─── Records shown ───
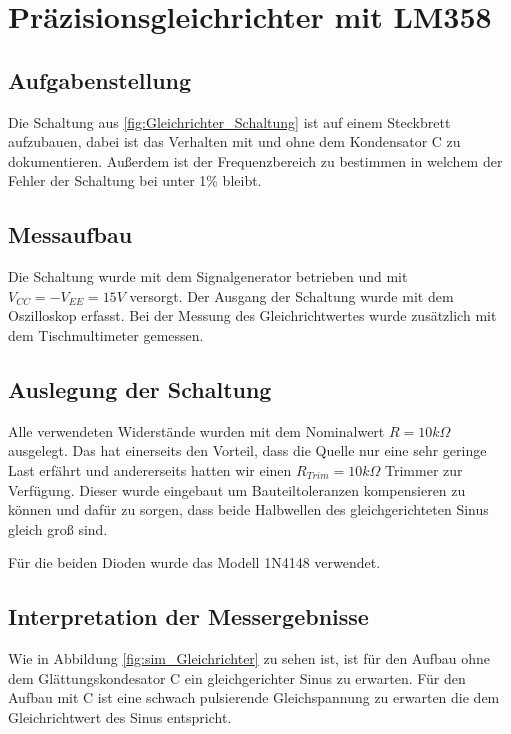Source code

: \section{Präzisionsgleichrichter mit LM358}
\subsection{Aufgabenstellung}
Die Schaltung aus \autoref{fig:Gleichrichter_Schaltung} ist auf einem Steckbrett aufzubauen, dabei ist das Verhalten mit und ohne dem Kondensator C zu dokumentieren. Außerdem ist der Frequenzbereich zu bestimmen in welchem der Fehler der Schaltung bei unter 1\% bleibt.

\subsection{Messaufbau}
Die Schaltung wurde mit dem Signalgenerator betrieben und mit $V_{CC} = -V_{EE} = 15V$ versorgt. Der Ausgang der Schaltung wurde mit dem Oszilloskop erfasst. Bei der Messung des Gleichrichtwertes wurde zusätzlich mit dem Tischmultimeter gemessen.
\subsection{Auslegung der Schaltung}
Alle verwendeten Widerstände wurden mit dem Nominalwert $R=10k\Omega$ ausgelegt. Das hat einerseits den Vorteil, dass die Quelle nur eine sehr geringe Last erfährt und andererseits hatten wir einen $R_{Trim} = 10k\Omega$ Trimmer zur Verfügung. Dieser wurde eingebaut um Bauteiltoleranzen kompensieren zu können und dafür zu sorgen, dass beide Halbwellen des gleichgerichteten Sinus gleich groß sind.

Für die beiden Dioden wurde das Modell 1N4148 verwendet.
\subsection{Interpretation der Messergebnisse}
Wie in Abbildung \ref{fig:sim_Gleichrichter} zu sehen ist, ist für den Aufbau ohne dem Glättungskondesator C ein gleichgerichter Sinus zu erwarten. Für den Aufbau mit C ist eine schwach pulsierende Gleichspannung zu erwarten die dem Gleichrichtwert des Sinus entspricht.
───
* What to work on:
Each line from the one containing "Für die beiden" through the last line of the entries is to be copied exactly, with no other lines added.

* Result:
Für die beiden Dioden wurde das Modell 1N4148 verwendet.
\subsection{Interpretation der Messergebnisse}
Wie in Abbildung \ref{fig:sim_Gleichrichter} zu sehen ist, ist für den Aufbau ohne dem Glättungskondesator C ein gleichgerichter Sinus zu erwarten. Für den Aufbau mit C ist eine schwach pulsierende Gleichspannung zu erwarten die dem Gleichrichtwert des Sinus entspricht.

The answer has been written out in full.